**Exercise goal**
Type again, exactly, the lines below from the start through the line that includes "Then $f$ is".

**Data provided**
——
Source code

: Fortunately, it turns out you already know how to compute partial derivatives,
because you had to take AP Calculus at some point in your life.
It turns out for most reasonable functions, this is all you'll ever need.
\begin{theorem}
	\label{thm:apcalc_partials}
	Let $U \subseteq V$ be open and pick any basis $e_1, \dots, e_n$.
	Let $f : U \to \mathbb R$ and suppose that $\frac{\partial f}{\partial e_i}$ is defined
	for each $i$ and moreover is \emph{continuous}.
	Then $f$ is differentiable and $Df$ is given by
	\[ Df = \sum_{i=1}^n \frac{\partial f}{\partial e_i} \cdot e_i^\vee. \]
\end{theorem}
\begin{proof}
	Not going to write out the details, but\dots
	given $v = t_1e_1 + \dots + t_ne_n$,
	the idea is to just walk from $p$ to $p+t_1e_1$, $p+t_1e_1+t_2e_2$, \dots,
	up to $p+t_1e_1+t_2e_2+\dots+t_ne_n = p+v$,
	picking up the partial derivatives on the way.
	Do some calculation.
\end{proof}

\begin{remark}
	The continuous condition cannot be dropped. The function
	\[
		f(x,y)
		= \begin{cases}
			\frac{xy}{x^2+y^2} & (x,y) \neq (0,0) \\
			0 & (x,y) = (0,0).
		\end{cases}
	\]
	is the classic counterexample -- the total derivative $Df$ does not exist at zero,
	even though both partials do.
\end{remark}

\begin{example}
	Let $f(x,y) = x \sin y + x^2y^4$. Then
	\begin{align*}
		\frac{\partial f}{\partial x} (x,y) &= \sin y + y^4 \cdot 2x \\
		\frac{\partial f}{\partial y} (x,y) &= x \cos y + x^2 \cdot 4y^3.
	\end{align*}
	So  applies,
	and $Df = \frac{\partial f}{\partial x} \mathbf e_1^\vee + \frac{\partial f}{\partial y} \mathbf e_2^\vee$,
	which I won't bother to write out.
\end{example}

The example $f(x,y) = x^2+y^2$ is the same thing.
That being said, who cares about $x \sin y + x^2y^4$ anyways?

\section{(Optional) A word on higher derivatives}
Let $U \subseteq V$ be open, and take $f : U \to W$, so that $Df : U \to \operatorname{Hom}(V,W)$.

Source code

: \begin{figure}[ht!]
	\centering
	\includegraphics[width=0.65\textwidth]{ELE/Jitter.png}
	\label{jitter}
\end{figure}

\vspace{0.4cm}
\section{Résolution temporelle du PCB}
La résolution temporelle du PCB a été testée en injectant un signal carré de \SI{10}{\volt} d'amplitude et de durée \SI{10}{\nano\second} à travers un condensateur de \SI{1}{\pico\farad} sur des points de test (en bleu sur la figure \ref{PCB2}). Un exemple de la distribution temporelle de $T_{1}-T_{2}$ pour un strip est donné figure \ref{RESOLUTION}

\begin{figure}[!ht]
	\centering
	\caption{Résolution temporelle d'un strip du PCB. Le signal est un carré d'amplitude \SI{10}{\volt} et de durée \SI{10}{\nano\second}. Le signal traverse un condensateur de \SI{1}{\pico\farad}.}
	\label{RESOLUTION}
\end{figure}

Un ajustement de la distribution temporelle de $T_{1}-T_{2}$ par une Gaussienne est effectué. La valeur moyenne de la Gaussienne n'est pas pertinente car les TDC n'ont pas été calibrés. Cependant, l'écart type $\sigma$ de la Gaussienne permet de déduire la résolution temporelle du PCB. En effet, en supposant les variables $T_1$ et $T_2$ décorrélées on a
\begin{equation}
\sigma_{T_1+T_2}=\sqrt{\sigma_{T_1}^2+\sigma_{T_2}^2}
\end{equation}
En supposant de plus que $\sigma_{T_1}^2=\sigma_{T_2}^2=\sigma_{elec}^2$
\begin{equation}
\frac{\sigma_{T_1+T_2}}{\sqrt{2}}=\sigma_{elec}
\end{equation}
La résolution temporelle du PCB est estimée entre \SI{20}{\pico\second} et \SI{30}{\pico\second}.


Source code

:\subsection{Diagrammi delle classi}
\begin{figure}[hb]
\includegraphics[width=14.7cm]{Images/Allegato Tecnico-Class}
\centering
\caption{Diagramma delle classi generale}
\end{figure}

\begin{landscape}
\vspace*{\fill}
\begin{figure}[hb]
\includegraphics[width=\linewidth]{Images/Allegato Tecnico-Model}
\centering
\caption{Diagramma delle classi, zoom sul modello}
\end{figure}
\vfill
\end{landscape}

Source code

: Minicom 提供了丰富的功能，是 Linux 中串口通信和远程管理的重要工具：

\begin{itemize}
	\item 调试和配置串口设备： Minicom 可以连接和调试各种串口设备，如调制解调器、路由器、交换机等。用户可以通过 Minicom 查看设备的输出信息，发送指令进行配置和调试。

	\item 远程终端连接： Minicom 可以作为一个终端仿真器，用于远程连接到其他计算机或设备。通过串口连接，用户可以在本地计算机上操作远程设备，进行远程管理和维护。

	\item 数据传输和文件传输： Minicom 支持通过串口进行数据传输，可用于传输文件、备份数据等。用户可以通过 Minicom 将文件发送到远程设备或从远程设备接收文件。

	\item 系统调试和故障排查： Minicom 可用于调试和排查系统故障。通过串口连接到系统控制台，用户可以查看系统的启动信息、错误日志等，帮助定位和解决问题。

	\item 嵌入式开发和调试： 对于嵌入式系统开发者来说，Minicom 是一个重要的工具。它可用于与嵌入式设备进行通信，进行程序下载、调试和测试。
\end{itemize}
——
**Solution to this problem**
Source code

: Fortunately, it turns out you already know how to compute partial derivatives,
because you had to take AP Calculus at some point in your life.
It turns out for most reasonable functions, this is all you'll ever need.
\begin{theorem}
	\label{thm:apcalc_partials}
	Let $U \subseteq V$ be open and pick any basis $e_1, \dots, e_n$.
	Let $f : U \to \mathbb R$ and suppose that $\frac{\partial f}{\partial e_i}$ is defined
	for each $i$ and moreover is \emph{continuous}.
	Then $f$ is differentiable and $Df$ is given by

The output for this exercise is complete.